"""

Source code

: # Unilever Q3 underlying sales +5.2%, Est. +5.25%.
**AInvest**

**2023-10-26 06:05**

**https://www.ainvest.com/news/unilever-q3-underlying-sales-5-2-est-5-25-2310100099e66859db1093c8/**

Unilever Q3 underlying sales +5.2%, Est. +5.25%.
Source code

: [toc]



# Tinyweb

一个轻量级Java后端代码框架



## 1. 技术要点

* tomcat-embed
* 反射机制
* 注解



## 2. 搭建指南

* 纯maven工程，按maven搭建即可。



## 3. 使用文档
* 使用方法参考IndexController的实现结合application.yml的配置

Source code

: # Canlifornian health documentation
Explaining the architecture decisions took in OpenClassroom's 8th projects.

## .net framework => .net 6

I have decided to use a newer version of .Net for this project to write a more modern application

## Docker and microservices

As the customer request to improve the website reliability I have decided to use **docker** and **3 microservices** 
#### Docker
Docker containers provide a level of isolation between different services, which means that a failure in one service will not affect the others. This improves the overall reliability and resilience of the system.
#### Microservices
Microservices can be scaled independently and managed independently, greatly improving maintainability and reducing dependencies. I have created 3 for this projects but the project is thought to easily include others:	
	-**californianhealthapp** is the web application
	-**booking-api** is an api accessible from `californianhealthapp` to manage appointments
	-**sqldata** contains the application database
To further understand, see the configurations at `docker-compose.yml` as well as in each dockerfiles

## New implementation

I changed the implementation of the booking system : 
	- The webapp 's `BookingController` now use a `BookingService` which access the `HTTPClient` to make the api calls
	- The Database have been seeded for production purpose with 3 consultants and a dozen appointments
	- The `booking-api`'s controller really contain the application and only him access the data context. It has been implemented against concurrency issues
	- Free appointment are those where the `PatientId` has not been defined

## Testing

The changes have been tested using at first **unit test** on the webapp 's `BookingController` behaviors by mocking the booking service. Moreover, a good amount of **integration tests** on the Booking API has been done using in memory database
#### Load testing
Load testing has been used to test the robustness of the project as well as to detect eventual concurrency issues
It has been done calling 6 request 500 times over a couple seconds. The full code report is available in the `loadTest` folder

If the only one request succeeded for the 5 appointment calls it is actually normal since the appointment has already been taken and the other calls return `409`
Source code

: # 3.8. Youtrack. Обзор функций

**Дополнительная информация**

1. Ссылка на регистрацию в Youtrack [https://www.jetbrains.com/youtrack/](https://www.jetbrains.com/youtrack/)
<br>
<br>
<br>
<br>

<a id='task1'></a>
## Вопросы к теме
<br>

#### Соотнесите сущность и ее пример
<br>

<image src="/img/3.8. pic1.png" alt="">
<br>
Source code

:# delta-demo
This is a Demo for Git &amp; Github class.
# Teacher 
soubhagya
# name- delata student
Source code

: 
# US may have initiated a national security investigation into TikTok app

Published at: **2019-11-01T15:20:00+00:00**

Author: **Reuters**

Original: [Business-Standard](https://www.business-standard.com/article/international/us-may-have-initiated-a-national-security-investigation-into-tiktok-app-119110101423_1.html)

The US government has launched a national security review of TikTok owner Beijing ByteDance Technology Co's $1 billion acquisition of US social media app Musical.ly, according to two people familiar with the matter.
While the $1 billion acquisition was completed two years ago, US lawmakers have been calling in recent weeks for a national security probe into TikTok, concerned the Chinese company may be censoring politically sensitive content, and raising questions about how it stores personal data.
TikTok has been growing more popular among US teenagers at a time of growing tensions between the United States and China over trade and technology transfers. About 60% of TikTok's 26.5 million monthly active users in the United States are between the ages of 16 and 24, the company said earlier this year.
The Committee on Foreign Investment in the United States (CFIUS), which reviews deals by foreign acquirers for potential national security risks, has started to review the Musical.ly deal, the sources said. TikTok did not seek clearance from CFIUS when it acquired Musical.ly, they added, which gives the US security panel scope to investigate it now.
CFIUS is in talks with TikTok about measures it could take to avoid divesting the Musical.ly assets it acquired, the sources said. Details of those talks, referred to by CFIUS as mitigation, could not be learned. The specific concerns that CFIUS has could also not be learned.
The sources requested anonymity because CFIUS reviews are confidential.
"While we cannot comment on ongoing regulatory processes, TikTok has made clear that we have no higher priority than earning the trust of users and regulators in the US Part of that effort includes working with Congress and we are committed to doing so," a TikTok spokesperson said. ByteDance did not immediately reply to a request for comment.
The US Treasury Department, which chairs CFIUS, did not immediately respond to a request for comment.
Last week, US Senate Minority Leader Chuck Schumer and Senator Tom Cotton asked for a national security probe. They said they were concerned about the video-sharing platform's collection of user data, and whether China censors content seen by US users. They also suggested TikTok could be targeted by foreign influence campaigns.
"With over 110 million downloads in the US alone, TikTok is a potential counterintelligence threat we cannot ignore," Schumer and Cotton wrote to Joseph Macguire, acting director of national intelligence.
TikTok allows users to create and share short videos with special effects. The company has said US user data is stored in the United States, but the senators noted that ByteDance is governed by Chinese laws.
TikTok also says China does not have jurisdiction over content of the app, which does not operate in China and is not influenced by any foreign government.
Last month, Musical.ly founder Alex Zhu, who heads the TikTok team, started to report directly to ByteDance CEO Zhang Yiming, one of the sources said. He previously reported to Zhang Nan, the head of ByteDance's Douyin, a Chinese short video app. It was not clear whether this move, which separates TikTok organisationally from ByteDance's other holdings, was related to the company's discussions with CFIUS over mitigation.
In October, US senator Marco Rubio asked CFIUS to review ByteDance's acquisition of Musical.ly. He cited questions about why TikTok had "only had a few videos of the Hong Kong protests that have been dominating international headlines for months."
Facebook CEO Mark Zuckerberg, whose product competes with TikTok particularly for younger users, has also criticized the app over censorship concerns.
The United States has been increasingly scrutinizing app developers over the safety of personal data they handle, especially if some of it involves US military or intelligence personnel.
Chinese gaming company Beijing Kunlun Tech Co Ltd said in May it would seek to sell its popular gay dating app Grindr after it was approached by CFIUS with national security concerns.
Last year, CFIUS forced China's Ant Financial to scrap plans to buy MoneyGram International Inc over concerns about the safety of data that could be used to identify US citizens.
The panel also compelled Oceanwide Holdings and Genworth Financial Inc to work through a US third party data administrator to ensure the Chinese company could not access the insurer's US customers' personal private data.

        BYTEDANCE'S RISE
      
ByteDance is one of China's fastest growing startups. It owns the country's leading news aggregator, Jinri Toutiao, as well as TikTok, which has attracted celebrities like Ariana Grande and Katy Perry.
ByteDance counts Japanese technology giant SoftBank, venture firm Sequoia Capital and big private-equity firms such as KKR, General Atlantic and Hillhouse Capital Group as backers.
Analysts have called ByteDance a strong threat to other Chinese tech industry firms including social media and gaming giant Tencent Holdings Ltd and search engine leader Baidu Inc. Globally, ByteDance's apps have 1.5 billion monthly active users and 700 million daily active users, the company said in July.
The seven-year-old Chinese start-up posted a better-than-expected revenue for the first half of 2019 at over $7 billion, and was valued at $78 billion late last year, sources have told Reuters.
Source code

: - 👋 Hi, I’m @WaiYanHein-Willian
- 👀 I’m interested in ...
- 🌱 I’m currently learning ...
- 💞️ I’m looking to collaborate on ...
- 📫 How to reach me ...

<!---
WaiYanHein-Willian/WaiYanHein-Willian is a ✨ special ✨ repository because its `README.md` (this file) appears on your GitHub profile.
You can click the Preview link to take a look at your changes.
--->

"""

WORK TASK:
Your task is to show every line of the listing above containing "social".

OUTPUT FOR THIS EXERCISE:
The US government has launched a national security review of TikTok owner Beijing ByteDance Technology Co's $1 billion acquisition of US social media app Musical.ly, according to two people familiar with the matter.
Analysts have called ByteDance a strong threat to other Chinese tech industry firms including social media and gaming giant Tencent Holdings Ltd and search engine leader Baidu Inc. Globally, ByteDance's apps have 1.5 billion monthly active users and 700 million daily active users, the company said in July.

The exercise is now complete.